А  Б  В  Г  Д  Е  Ж  З  И  Й  К  Л  М  Н  О  П  Р  С  Т  У  Ф  Х  Ц  Ч  Ш  Щ  Э  Ю  Я  AZ

 


Услышав мои шаги, Маргрета вдруг обернулась и посмотрела на меня такими глазами, а которых выражались гнев и изумление.
Минуту спустя ее очаровательное лицо покрылось ярким алым румянцем, голова склонилась, по-видимому, она колебалась, потом вдруг пошла еще скорее. Вспомнила ли она меня?.. При одном этом предположении я почувствовал смелость и…
Нет, я не могу повторить слова, с которыми обратился к ней! Теперь, когда я припоминаю, до чего довело нас это роковое свидание, — и теперь мне делается стыдно и страшно передать другим или облечь в более материальную форму слова, какими я объяснился с ней в любви. Может быть, это оскорбленная гордость — гордость вредная, жалкая, бесполезная, только она теперь овладела мной. После того что произошло между нами, мне стыдно начертать пером, стыдно напомнить самому себе то, что я говорил Маргрете Шервин в первое свидание с суровою откровенностью. Я считал долгом жертвовать самолюбием искренности моих признаний. До сих пор везде, кроме этого места моего рассказа, я действительно не уклонялся ни на шаг от истины, входил во все необходимые подробности, не поддаваясь самолюбию, но здесь, в этом месте моей истории, где малейшие мелочи чаще всего вспоминаются мне и, следовательно, без всякого труда могли бы быть мною рассказаны, — вот здесь-то именно в первый и в последний раз я тороплюсь и прохожу скорее мимо… Я не думаю оправдываться в причинах, побуждающих меня к тому, но не могу и не хочу разбирать их.
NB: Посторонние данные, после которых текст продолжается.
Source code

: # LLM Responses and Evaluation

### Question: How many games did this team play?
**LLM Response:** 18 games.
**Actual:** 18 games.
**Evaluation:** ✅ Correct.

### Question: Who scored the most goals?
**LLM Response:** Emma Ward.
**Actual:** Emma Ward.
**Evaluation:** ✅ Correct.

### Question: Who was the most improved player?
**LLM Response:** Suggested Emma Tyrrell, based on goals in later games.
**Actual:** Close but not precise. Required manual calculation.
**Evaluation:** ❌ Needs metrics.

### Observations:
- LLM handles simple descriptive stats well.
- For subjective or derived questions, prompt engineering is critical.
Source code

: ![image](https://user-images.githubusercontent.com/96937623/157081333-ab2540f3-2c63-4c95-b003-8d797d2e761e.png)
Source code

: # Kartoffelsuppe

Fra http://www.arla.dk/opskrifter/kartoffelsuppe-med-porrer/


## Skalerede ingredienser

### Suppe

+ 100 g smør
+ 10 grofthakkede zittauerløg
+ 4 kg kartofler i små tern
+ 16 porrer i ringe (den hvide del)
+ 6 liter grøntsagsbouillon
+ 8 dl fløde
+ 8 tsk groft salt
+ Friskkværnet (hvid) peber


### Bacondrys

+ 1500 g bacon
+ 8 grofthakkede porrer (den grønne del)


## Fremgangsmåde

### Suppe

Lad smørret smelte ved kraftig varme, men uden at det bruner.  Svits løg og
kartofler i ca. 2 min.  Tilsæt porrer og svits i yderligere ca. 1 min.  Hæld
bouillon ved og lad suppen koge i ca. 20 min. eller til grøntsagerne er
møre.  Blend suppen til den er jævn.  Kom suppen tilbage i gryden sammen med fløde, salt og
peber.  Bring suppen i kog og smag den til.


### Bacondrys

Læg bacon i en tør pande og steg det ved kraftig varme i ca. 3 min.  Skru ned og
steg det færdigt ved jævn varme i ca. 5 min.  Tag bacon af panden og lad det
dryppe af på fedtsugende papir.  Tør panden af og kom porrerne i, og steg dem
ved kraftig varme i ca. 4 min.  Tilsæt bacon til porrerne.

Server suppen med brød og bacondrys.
Итак, собравшись с духом, я заговорил с ней. Моя речь была путаной, но нельзя было не чувствовать в моих словах сердечного отголоска. В продолжение нескольких минут я выразил ей все, что с таким трудом написал на этих длинных страницах. Я высказал еще больше: я выставлял на вид свое имя, свое положение в свете… И теперь еще кровь бросается мне в голову, когда вспомню, как я, желая польстить суетности молоденькой девушки, желая заставить ее выслушать от меня признание в любви, особенно распространялся о моем знатном роде для того, чтобы она хоть ради моей знатности, если не ради пламенной страсти, выслушала меня благосклонно. Никогда еще в жизни я не делал такого дурного расчета, никогда не думал я выигрывать знатностью породы там, где не надеялся добиться успеха своею личностью. Справедливо говорить, что любовь возвышает человека гораздо более, чем другие страсти, но справедливо и то, что никакая страсть не может унизить человека до такой степени, как та же любовь.
На все мои пламенные речи она отвечала отрывистыми, довольно пошлыми и холодными фразами. Я удивлял и пугал ее, невозможно слушать подобные речи от совершенно незнакомого человека, очень дурно с моей стороны подходить с такими разговорами, очень дурно и с ее стороны останавливаться и слушать меня, мне следовало бы не забывать приличий, которые всегда сохраняют люди моего звания, не следует возобновлять подобных объяснений, я ничего не знаю о ней, следовательно, не было никакой возможности, чтоб она могла до такой степени понравиться мне. Она просила меня, наконец, не препятствовать ей идти своей дорогой.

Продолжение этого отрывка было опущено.